((

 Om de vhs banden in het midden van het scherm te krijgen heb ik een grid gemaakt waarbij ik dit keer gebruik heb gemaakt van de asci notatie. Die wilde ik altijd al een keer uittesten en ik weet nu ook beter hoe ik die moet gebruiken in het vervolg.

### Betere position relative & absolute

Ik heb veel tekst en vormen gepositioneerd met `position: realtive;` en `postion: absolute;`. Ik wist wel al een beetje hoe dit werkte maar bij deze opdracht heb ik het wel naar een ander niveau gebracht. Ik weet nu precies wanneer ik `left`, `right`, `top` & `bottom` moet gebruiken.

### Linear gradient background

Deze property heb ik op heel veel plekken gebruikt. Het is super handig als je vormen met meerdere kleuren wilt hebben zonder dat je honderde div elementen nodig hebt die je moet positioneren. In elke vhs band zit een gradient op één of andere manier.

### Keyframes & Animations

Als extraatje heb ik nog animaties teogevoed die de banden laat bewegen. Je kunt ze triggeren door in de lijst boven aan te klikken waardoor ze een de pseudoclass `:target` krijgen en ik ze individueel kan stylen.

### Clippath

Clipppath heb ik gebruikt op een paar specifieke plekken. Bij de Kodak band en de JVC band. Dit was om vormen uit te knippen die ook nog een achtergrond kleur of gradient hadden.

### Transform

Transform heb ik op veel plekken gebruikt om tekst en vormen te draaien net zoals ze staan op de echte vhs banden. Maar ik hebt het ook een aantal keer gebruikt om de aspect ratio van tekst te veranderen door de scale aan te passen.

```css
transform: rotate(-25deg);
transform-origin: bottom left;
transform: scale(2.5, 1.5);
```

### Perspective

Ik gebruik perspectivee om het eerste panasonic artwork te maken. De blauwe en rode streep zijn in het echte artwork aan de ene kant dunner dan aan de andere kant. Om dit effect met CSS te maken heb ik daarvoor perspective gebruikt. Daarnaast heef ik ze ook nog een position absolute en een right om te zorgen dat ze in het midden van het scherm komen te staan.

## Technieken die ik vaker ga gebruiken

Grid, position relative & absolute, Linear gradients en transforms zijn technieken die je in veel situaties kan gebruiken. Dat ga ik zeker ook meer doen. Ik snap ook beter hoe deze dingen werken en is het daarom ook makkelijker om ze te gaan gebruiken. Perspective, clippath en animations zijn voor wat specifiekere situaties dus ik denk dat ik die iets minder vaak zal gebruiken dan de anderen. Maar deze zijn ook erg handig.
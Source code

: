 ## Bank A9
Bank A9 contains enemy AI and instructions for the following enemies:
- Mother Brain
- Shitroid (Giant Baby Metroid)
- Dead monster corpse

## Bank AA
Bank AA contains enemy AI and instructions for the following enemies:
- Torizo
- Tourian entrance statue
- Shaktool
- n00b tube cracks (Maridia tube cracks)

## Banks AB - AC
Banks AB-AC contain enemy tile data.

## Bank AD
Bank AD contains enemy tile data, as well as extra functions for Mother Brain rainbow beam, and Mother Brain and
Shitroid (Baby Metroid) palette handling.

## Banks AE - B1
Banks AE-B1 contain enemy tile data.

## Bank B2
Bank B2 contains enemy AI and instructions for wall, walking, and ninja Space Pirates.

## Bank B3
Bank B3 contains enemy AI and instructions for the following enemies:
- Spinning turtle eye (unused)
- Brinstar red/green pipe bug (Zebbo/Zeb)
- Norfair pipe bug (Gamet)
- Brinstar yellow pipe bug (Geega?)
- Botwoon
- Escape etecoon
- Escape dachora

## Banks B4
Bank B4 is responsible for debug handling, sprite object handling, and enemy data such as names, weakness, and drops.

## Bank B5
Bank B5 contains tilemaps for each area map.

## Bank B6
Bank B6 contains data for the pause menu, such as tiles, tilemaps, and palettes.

))

EXERCISE GOAL: Could you give every entry again, exactly as written?

ANSWER TO THIS PROBLEM:
 Om de vhs banden in het midden van het scherm te krijgen heb ik een grid gemaakt waarbij ik dit keer gebruik heb gemaakt van de asci notatie. Die wilde ik altijd al een keer uittesten en ik weet nu ook beter hoe ik die moet gebruiken in het vervolg.

### Betere position relative & absolute

Ik heb veel tekst en vormen gepositioneerd met `position: realtive;` en `postion: absolute;`. Ik wist wel al een beetje hoe dit werkte maar bij deze opdracht heb ik het wel naar een ander niveau gebracht. Ik weet nu precies wanneer ik `left`, `right`, `top` & `bottom` moet gebruiken.

### Linear gradient background

Deze property heb ik op heel veel plekken gebruikt. Het is super handig als je vormen met meerdere kleuren wilt hebben zonder dat je honderde div elementen nodig hebt die je moet positioneren. In elke vhs band zit een gradient op één of andere manier.

### Keyframes & Animations

Als extraatje heb ik nog animaties teogevoed die de banden laat bewegen. Je kunt ze triggeren door in de lijst boven aan te klikken waardoor ze een de pseudoclass `:target` krijgen en ik ze individueel kan stylen.

### Clippath

Clipppath heb ik gebruikt op een paar specifieke plekken. Bij de Kodak band en de JVC band. Dit was om vormen uit te knippen die ook nog een achtergrond kleur of gradient hadden.

### Transform

Transform heb ik op veel plekken gebruikt om tekst en vormen te draaien net zoals ze staan op de echte vhs banden. Maar ik hebt het ook een aantal keer gebruikt om de aspect ratio van tekst te veranderen door de scale aan te passen.

```css
transform: rotate(-25deg);
transform-origin: bottom left;
transform: scale(2.5, 1.5);
```

### Perspective

Ik gebruik perspectivee om het eerste panasonic artwork te maken. De blauwe en rode streep zijn in het echte artwork aan de ene kant dunner dan aan de andere kant. Om dit effect met CSS te maken heb ik daarvoor perspective gebruikt. Daarnaast heef ik ze ook nog een position absolute en een right om te zorgen dat ze in het midden van het scherm komen te staan.

## Technieken die ik vaker ga gebruiken

Grid, position relative & absolute, Linear gradients en transforms zijn technieken die je in veel situaties kan gebruiken. Dat ga ik zeker ook meer doen. Ik snap ook beter hoe deze dingen werken en is het daarom ook makkelijker om ze te gaan gebruiken. Perspective, clippath en animations zijn voor wat specifiekere situaties dus ik denk dat ik die iets minder vaak zal gebruiken dan de anderen. Maar deze zijn ook erg handig.
Source code

: ## Bank A9
Bank A9 contains enemy AI and instructions for the following enemies:
- Mother Brain
- Shitroid (Giant Baby Metroid)
- Dead monster corpse

## Bank AA
Bank AA contains enemy AI and instructions for the following enemies:
- Torizo
- Tourian entrance statue
- Shaktool
- n00b tube cracks (Maridia tube cracks)

## Banks AB - AC
Banks AB-AC contain enemy tile data.

## Bank AD
Bank AD contains enemy tile data, as well as extra functions for Mother Brain rainbow beam, and Mother Brain and
Shitroid (Baby Metroid) palette handling.

## Banks AE - B1
Banks AE-B1 contain enemy tile data.

## Bank B2
Bank B2 contains enemy AI and instructions for wall, walking, and ninja Space Pirates.

## Bank B3
Bank B3 contains enemy AI and instructions for the following enemies:
- Spinning turtle eye (unused)
- Brinstar red/green pipe bug (Zebbo/Zeb)
- Norfair pipe bug (Gamet)
- Brinstar yellow pipe bug (Geega?)
- Botwoon
- Escape etecoon
- Escape dachora

## Banks B4
Bank B4 is responsible for debug handling, sprite object handling, and enemy data such as names, weakness, and drops.

## Bank B5
Bank B5 contains tilemaps for each area map.

## Bank B6
Bank B6 contains data for the pause menu, such as tiles, tilemaps, and palettes.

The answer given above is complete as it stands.